In those cases I called the coach the following morning before my story went to press and read the quote back. The retraction rate is 100 percent. Those quotes never make it on the page.
So many parents and administrators now scour the pages looking for any excuse to "get even" with the coach, that there is no need to add fuel to the fire. There are writers out there trying to make a name for themselves on the back of the local coach's reputation, but count me out.
When I started 20 years ago a parent rarely spoke about a story. The only interaction we ever had was to request copies of photos. That's changed. The self-esteem movement (I prefer to call it the self-aggrandize movement) has found its way to the field, court, mat and track. It's not a good thing.
My friend Tim Ervin said it best a long time ago. "Parents can't be objective about their own children."
He was right. In far too many parents' eyes, little Nancy or Jimmy is just a step away from the NFL or the WNBA. At any rate, they're definitely Division I material, but only in their parents' myopic eyes.
I had a father stop me last year at the Class 1-A West Regional to inform me that his son was the best point guard in all of Wyoming. "Including Gillette and Casper," he said.
I couldn't resist.
"Who is your son?"
He told me.
I said, "Who?" and the conversation ended.
The kid hadn't even made the varsity on his 1-A team.

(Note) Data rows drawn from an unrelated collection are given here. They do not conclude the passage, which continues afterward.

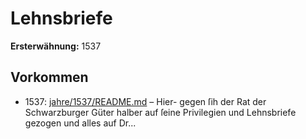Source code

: # Lehnsbriefe

**Ersterwähnung:** 1537

## Vorkommen
- 1537: [jahre/1537/README.md](../jahre/1537/README.md) – Hier-
gegen ſih der Rat der Schwarzburger Güter halber auf
ſeine Privilegien und Lehnsbriefe gezogen und alles auf
Dr...
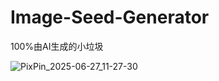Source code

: # Image-Seed-Generator

100%由AI生成的小垃圾

![PixPin_2025-06-27_11-27-30](https://github.com/user-attachments/assets/507e7d39-ef5c-4622-8266-ddb86265d223)

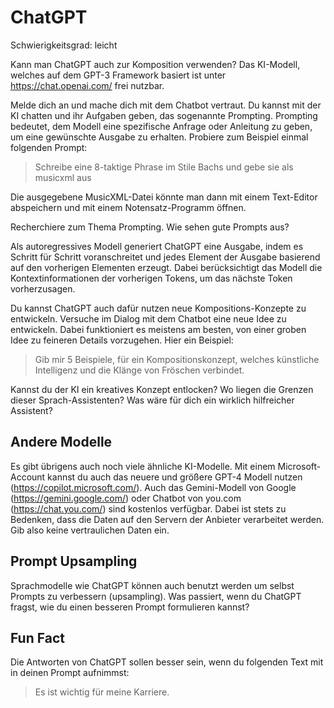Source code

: # ChatGPT

Schwierigkeitsgrad: leicht

Kann man ChatGPT auch zur Komposition verwenden? Das KI-Modell, welches auf dem GPT-3 Framework basiert ist unter https://chat.openai.com/ frei nutzbar. 

Melde dich an und mache dich mit dem Chatbot vertraut. Du kannst mit der KI chatten und ihr Aufgaben geben, das sogenannte Prompting. Prompting bedeutet, dem Modell eine spezifische Anfrage oder Anleitung zu geben, um eine gewünschte Ausgabe zu erhalten. Probiere zum Beispiel einmal folgenden Prompt:

> Schreibe eine 8-taktige Phrase im Stile Bachs und gebe sie als musicxml aus

Die ausgegebene MusicXML-Datei könnte man dann mit einem Text-Editor abspeichern und mit einem Notensatz-Programm öffnen.

Recherchiere zum Thema Prompting. Wie sehen gute Prompts aus? 

Als autoregressives Modell generiert ChatGPT eine Ausgabe, indem es Schritt für Schritt voranschreitet und jedes Element der Ausgabe basierend auf den vorherigen Elementen erzeugt. Dabei berücksichtigt das Modell die Kontextinformationen der vorherigen Tokens, um das nächste Token vorherzusagen.

Du kannst ChatGPT auch dafür nutzen neue Kompositions-Konzepte zu entwickeln. Versuche im Dialog mit dem Chatbot eine neue Idee zu entwickeln. Dabei funktioniert es meistens am besten, von einer groben Idee zu feineren Details vorzugehen. Hier ein Beispiel: 

> Gib mir 5 Beispiele, für ein Kompositionskonzept, welches künstliche Intelligenz und die Klänge von Fröschen verbindet.

Kannst du der KI ein kreatives Konzept entlocken? Wo liegen die Grenzen dieser Sprach-Assistenten? Was wäre für dich ein wirklich hilfreicher Assistent?

## Andere Modelle

Es gibt übrigens auch noch viele ähnliche KI-Modelle. Mit einem Microsoft-Account kannst du auch das neuere und größere GPT-4 Modell nutzen (https://copilot.microsoft.com/). Auch das Gemini-Modell von Google (https://gemini.google.com/) oder Chatbot von you.com (https://chat.you.com/) sind kostenlos verfügbar. Dabei ist stets zu Bedenken, dass die Daten auf den Servern der Anbieter verarbeitet werden. Gib also keine vertraulichen Daten ein.

## Prompt Upsampling
Sprachmodelle wie ChatGPT können auch benutzt werden um selbst Prompts zu verbessern (upsampling). Was passiert, wenn du ChatGPT fragst, wie du einen besseren Prompt formulieren kannst?

## Fun Fact
Die Antworten von ChatGPT sollen besser sein, wenn du folgenden Text mit in deinen Prompt aufnimmst:

> Es ist wichtig für meine Karriere.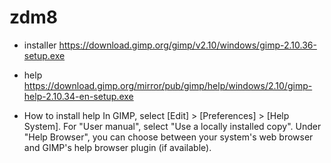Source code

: # zdm8
- installer
https://download.gimp.org/gimp/v2.10/windows/gimp-2.10.36-setup.exe

- help
https://download.gimp.org/mirror/pub/gimp/help/windows/2.10/gimp-help-2.10.34-en-setup.exe

- How to install help
In GIMP, select [Edit] > [Preferences] > [Help System]. For "User manual", select "Use a locally installed copy". Under "Help Browser", you can choose between your system's web browser and GIMP's help browser plugin (if available).

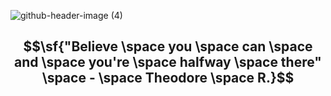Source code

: ![github-header-image (4)](https://github.com/ninazuhairi/ninazuhairi/assets/127283289/c9ce418e-f43e-4444-84b7-77086c194a37)

## $$\sf{"Believe \space you \space can \space and \space you're \space halfway \space there" \space - \space Theodore \space R.}$$
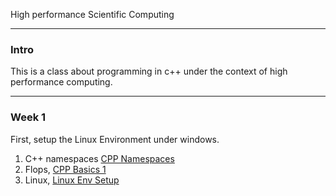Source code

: High performance Scientific Computing

---
### **Intro**

This is a class about programming in c++ under the context of high performance computing. 

---
### **Week 1**

First, setup the Linux Environment under windows. 

1. C++ namespaces [CPP Namespaces](CPP%20Namespaces.md)
2. Flops, [CPP Basics 1](CPP%20Basics%201.md)
3. Linux, [Linux Env Setup](Linux%20Env%20Setup.md)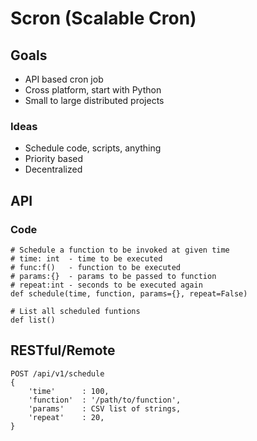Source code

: # Scron (Scalable Cron)

## Goals
- API based cron job
- Cross platform, start with Python
- Small to large distributed projects


### Ideas
- Schedule code, scripts, anything
- Priority based
- Decentralized

## API

### Code


	# Schedule a function to be invoked at given time
	# time: int  - time to be executed
	# func:f()   - function to be executed
	# params:{}  - params to be passed to function
	# repeat:int - seconds to be executed again
	def schedule(time, function, params={}, repeat=False)
	
	# List all scheduled funtions
	def list()

## RESTful/Remote


	POST /api/v1/schedule
	{
		'time'      : 100,
		'function'  : '/path/to/function',
		'params'    : CSV list of strings,
		'repeat'    : 20,
	}
	


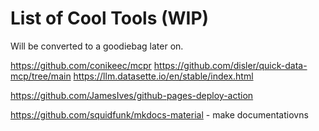 # List of Cool Tools (WIP)

Will be converted to a goodiebag later on.

https://github.com/conikeec/mcpr
https://github.com/disler/quick-data-mcp/tree/main
https://llm.datasette.io/en/stable/index.html

https://github.com/JamesIves/github-pages-deploy-action

https://github.com/squidfunk/mkdocs-material - make documentatiovns
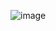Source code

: ![image](https://user-images.githubusercontent.com/63789702/186149132-b47a4fff-e473-483d-a095-bcb72ce8e99d.png)
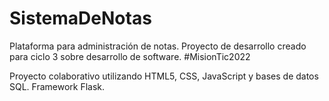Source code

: # SistemaDeNotas
Plataforma para administración de notas. Proyecto de desarrollo creado para ciclo 3 sobre desarrollo de software. #MisionTic2022 

Proyecto colaborativo utilizando HTML5, CSS, JavaScript y bases de datos SQL. Framework Flask.
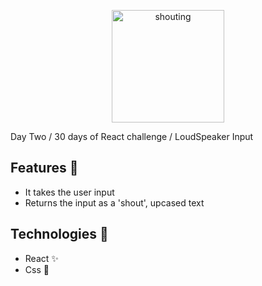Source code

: <p  align="center">
<img  src="https://media.giphy.com/media/3uv5ivx6xwqze/giphy.gif"  height="180" alt="shouting">
</p>

Day Two / 30 days of React challenge / LoudSpeaker Input

## Features :unicorn: 
* It takes the user input
* Returns the input as a 'shout', upcased text

## Technologies :mag_right:
* React :sparkles:
* Css :nail_care:
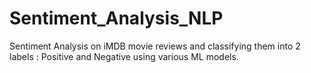 # Sentiment_Analysis_NLP
Sentiment Analysis on iMDB movie reviews and classifying them into 2 labels : Positive and Negative using various ML models.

Sometimes it's jealousy within a team that presents itself in comments parents make. One parent recently informed me her child was just as good as the team star. Not too diplomatically, I replied "No they're not." Once again, conversation over.
The funny thing is that fans from a rival team I also cover overheard the encounter and a few weeks later parodied the incident back to me in hilarious fashion.

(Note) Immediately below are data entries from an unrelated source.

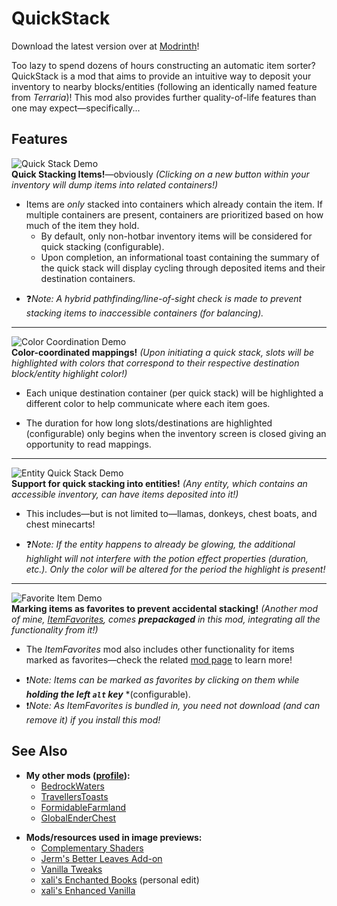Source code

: # QuickStack
Download the latest version over at [Modrinth](https://modrinth.com/mod/TravellersToasts)!

Too lazy to spend dozens of hours constructing an automatic item sorter? QuickStack is a mod that aims to provide an intuitive way to deposit your inventory to nearby blocks/entities (following an identically named feature from *Terraria*)! This mod also provides further quality-of-life features than one may expect—specifically...

## Features
![Quick Stack Demo](https://files.catbox.moe/ec8vmt.gif "Quick Stack Demo")  
**Quick Stacking Items!**—obviously *(Clicking on a new button within your inventory will dump items into related containers!)*
* Items are *only* stacked into containers which already contain the item. If multiple containers are present, containers are prioritized based on how much of the item they hold.
    * By default, only non-hotbar inventory items will be considered for quick stacking (configurable).
    * Upon completion, an informational toast containing the summary of the quick stack will display cycling through deposited items and their destination containers.
- ❓*Note: A hybrid pathfinding/line-of-sight check is made to prevent stacking items to inaccessible containers (for balancing).*
---  
![Color Coordination Demo](https://files.catbox.moe/xguul6.gif "Color Coordination Demo")  
**Color-coordinated mappings!** *(Upon initiating a quick stack, slots will be highlighted with colors that correspond to their respective destination block/entity highlight color!)*
* Each unique destination container (per quick stack) will be highlighted a different color to help communicate where each item goes.
- The duration for how long slots/destinations are highlighted (configurable) only begins when the inventory screen is closed giving an opportunity to read mappings.
---  
![Entity Quick Stack Demo](https://files.catbox.moe/qfxi9e.gif "Entity Quick Stack Demo")  
**Support for quick stacking into entities!** *(Any entity, which contains an accessible inventory, can have items deposited into it!)*
* This includes—but is not limited to—llamas, donkeys, chest boats, and chest minecarts!
- ❓*Note: If the entity happens to already be glowing, the additional highlight will not interfere with the potion effect properties (duration, etc.). Only the color will be altered for the period the highlight is present!*
---  
![Favorite Item Demo](https://files.catbox.moe/lw0n1w.gif "Favorite Item Demo")  
**Marking items as favorites to prevent accidental stacking!** *(Another mod of mine, [ItemFavorites](https://modrinth.com/mod/itemfavorites), comes* ***prepackaged*** *in this mod, integrating all the functionality from it!)*
* The *ItemFavorites* mod also includes other functionality for items marked as favorites—check the related [mod page](https://modrinth.com/mod/itemfavorites) to learn more!
- ❗*Note: Items can be marked as favorites by clicking on them while* ***holding the left `alt` key*** *(configurable).
- ❗*Note: As *ItemFavorites* is bundled in, you need not download (and can remove it) if you install this mod!*

## See Also
* **My other mods ([profile](https://modrinth.com/user/2Retr0)):**
    * [BedrockWaters](https://modrinth.com/mod/bedrockwaters)
    * [TravellersToasts](https://modrinth.com/mod/travellerstoasts)
    * [FormidableFarmland](https://modrinth.com/mod/formidablefarmland)
    * [GlobalEnderChest](https://modrinth.com/mod/globalenderchest)
- **Mods/resources used in image previews:**
    - [Complementary Shaders](https://www.curseforge.com/minecraft/customization/complementary-shaders)
    - [Jerm's Better Leaves Add-on](https://www.curseforge.com/minecraft/texture-packs/better-leaves-add-on-2-0)
    - [Vanilla Tweaks](https://vanillatweaks.net/picker/resource-packs/)
    - [xali's Enchanted Books](https://www.curseforge.com/minecraft/texture-packs/xalis-enchanted-books) (personal edit)
    - [xali's Enhanced Vanilla](https://www.curseforge.com/minecraft/texture-packs/xalis-enhanced-vanilla)  
<br></br>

Maybe the best story didn't involve a parent at all, just an irate fan. Sadly, hopeless people sometimes align themselves with their local high school team in almost psychotic fanaticism. During a heated county rivalry game years ago, fans got all over one of the other team's players. The kid was cool. He grinned and blew a kiss to the angry section. I started laughing, and the fan didn't think it was funny. He came charging down to me as I took photos on the floor.
"You think it's funny?" he yelled.
"Yeah, it was pretty funny," I said. "Go sit down."
He didn't like my answer and a sheriff's deputy on duty came over to see what was going on. "Everything OK, Randy?" he asked.
"Sure," I said. "He's just a little worked up."
In a second the guy was jumping up and down screaming at the peace officer.
"I ain't afraid of you, Deputy Dog!" he yelled.
Long story short, he ended up on his face in the parking lot and spent the rest of the game in the back of the deputy's cruiser.The deputy watched the rest of the game, then took the clown to Lander to spend the weekend in jail.
So, to put it perspective, yes, it's your son or daughter's final game. I understand. But to me, it's Saturday night. I have six stories to write, and my deadline is just an hour away.
Editor's note: Staff writer Randy Tucker is a retired educator.